(ASSIGNED TASK): Only the lines from the first line of the records through the line containing "n^2 \forall n \geq 2\)" belong in the answer. Copy them exactly.

(Source data)

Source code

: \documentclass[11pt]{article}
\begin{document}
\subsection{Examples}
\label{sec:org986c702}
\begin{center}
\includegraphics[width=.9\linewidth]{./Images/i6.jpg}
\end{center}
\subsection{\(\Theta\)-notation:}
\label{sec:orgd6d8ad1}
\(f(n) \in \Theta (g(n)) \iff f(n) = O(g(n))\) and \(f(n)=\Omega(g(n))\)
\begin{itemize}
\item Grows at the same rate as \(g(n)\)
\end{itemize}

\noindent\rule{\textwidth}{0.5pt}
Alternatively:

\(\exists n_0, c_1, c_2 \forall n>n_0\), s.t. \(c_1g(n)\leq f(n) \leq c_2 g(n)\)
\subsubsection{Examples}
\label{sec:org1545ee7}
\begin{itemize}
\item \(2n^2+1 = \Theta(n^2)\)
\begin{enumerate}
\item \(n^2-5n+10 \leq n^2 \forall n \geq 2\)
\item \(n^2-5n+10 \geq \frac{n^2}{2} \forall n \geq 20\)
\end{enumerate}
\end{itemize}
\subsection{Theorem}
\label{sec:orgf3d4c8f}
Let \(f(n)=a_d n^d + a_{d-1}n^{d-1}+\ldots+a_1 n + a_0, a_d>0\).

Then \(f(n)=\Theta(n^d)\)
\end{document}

(OUTPUT OF THE TASK):
Source code

: \documentclass[11pt]{article}
\begin{document}
\subsection{Examples}
\label{sec:org986c702}
\begin{center}
\includegraphics[width=.9\linewidth]{./Images/i6.jpg}
\end{center}
\subsection{\(\Theta\)-notation:}
\label{sec:orgd6d8ad1}
\(f(n) \in \Theta (g(n)) \iff f(n) = O(g(n))\) and \(f(n)=\Omega(g(n))\)
\begin{itemize}
\item Grows at the same rate as \(g(n)\)
\end{itemize}

\noindent\rule{\textwidth}{0.5pt}
Alternatively:

\(\exists n_0, c_1, c_2 \forall n>n_0\), s.t. \(c_1g(n)\leq f(n) \leq c_2 g(n)\)
\subsubsection{Examples}
\label{sec:org1545ee7}
\begin{itemize}
\item \(2n^2+1 = \Theta(n^2)\)
\begin{enumerate}
\item \(n^2-5n+10 \leq n^2 \forall n \geq 2\)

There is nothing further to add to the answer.